Как-то однажды папа сказал, что любовь к себе — это познание себя. Нужно ставить себя на первое место, тогда человек будет цельным, и к нему будут тянуться. Если я люблю себя, то полюблю и других, и если я уважаю себя, уважаю свое время, в том числе и свободное, то уважаю чужое пространство и время.
Сейчас я стала меньше обращаться к папе за советом, потому что все-таки расту. Однажды я ему позвонила по какому-то пустяку и спросила:
— Пап, как поступить?
И вдруг он неожиданно мне говорит:
— Сонь, давай-ка сама, учись иногда обходиться без меня и без мамы.
Вначале я оторопела. А потом поняла, что это не потому, что он не хочет мне помочь, просто он считает, что если я буду по каждому простому вопросу звонить, никогда не повзрослею...
— Вы, наверное, с детства решили, что будете актрисой?
— Родители знали, что я буду актрисой, но очень мудро поступили — никогда ничего мне не запрещали, говорили: выбирай что хочешь, нам все равно, главное, чтобы тебе было в радость. А потом просто со временем оказалось, что в радость именно это.

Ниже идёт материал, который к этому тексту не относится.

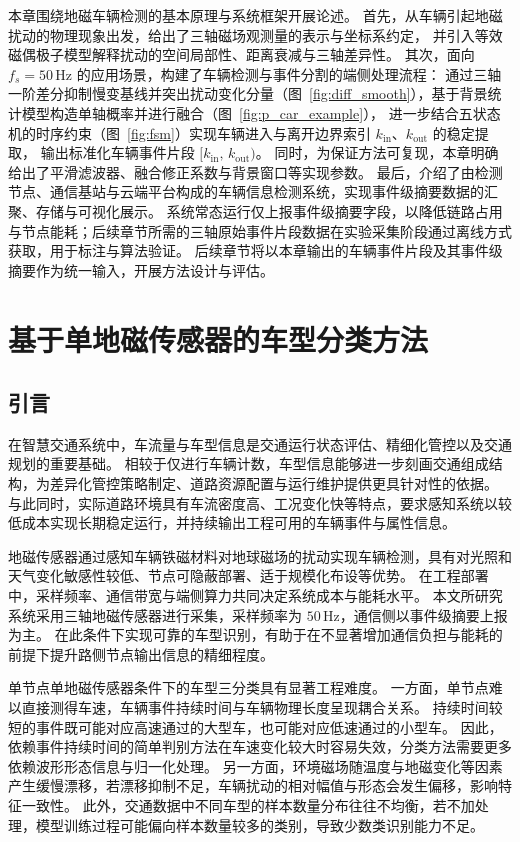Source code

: \documentclass{xdupgthesis}
\newcommand{\Fs}{\ensuremath{50\,\mathrm{Hz}}}
\begin{document}
本章围绕地磁车辆检测的基本原理与系统框架开展论述。
首先，从车辆引起地磁扰动的物理现象出发，给出了三轴磁场观测量的表示与坐标系约定，
并引入等效磁偶极子模型解释扰动的空间局部性、距离衰减与三轴差异性。
其次，面向 $f_s = \Fs$ 的应用场景，构建了车辆检测与事件分割的端侧处理流程：
通过三轴一阶差分抑制慢变基线并突出扰动变化分量（图~\ref{fig:diff_smooth}），基于背景统计模型构造单轴概率并进行融合（图~\ref{fig:p_car_example}），
进一步结合五状态机的时序约束（图~\ref{fig:fsm}）实现车辆进入与离开边界索引 $k_{\mathrm{in}}$、$k_{\mathrm{out}}$ 的稳定提取，
输出标准化车辆事件片段 $[k_{\mathrm{in}},\,k_{\mathrm{out}})$。
同时，为保证方法可复现，本章明确给出了平滑滤波器、融合修正系数与背景窗口等实现参数。
最后，介绍了由检测节点、通信基站与云端平台构成的车辆信息检测系统，实现事件级摘要数据的汇聚、存储与可视化展示。
系统常态运行仅上报事件级摘要字段，以降低链路占用与节点能耗；后续章节所需的三轴原始事件片段数据在实验采集阶段通过离线方式获取，用于标注与算法验证。
后续章节将以本章输出的车辆事件片段及其事件级摘要作为统一输入，开展方法设计与评估。








\chapter{基于单地磁传感器的车型分类方法}


\section{引言}

在智慧交通系统中，车流量与车型信息是交通运行状态评估、精细化管控以及交通规划的重要基础。
相较于仅进行车辆计数，车型信息能够进一步刻画交通组成结构，为差异化管控策略制定、道路资源配置与运行维护提供更具针对性的依据。
与此同时，实际道路环境具有车流密度高、工况变化快等特点，要求感知系统以较低成本实现长期稳定运行，并持续输出工程可用的车辆事件与属性信息。

地磁传感器通过感知车辆铁磁材料对地球磁场的扰动实现车辆检测，具有对光照和天气变化敏感性较低、节点可隐蔽部署、适于规模化布设等优势。
在工程部署中，采样频率、通信带宽与端侧算力共同决定系统成本与能耗水平。
本文所研究系统采用三轴地磁传感器进行采集，采样频率为 $50\,\mathrm{Hz}$，通信侧以事件级摘要上报为主。
在此条件下实现可靠的车型识别，有助于在不显著增加通信负担与能耗的前提下提升路侧节点输出信息的精细程度。

单节点单地磁传感器条件下的车型三分类具有显著工程难度。
一方面，单节点难以直接测得车速，车辆事件持续时间与车辆物理长度呈现耦合关系。
持续时间较短的事件既可能对应高速通过的大型车，也可能对应低速通过的小型车。
因此，依赖事件持续时间的简单判别方法在车速变化较大时容易失效，分类方法需要更多依赖波形形态信息与归一化处理。
另一方面，环境磁场随温度与地磁变化等因素产生缓慢漂移，若漂移抑制不足，车辆扰动的相对幅值与形态会发生偏移，影响特征一致性。
此外，交通数据中不同车型的样本数量分布往往不均衡，若不加处理，模型训练过程可能偏向样本数量较多的类别，导致少数类识别能力不足。
\end{document}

Несмотря на то что они не давили, все равно я росла в театральной атмосфере, в атмосфере «Современника». Как правило, в актерской семье театр — это второй дом. Всех актерских детей приводят за кулисы, оставляют на костюмеров, на гримерш. Я, например, с удовольствием помогала гримерам делать парики.
В этом доме под названием «Театр» все тебя любят, гладят по голове, угощают, говорят: «Сонечка, какая ты красавица, ты будешь артисткой». Несмотря на все эти пророчества, я совершенно не собиралась идти в артистки. Однажды (мне было девять лет) главный режиссер театра Галина Волчек подошла ко мне, приобняла и сказала: «Ты, наверное, хочешь сниматься в кино?» Я упрямо помотала головой и оттолкнула ее руку. С детства люблю решать сама, мне нужно самой дойти до этого решения, а не идти на поводу.
Но теперь, оглядываясь назад, понимаю, что какие-то задатки у меня были. Недавно мне прислали видео, где мне годика три-четыре. Я смотрю прямо в камеру и говорю кому-то командным тоном: «Давай уже, снимай!» А когда заканчивались спектакли в театре, я выходила одна на сцену и что-то изображала в декорациях. Папа рассказывал, что, гуляя со мной по бульвару, наблюдал такую сценку — я рыдаю в игрушечный телефон, будто на том конце мне сообщили нечто ужасное. Прохожие оглядывались на меня, не могли понять, что происходит.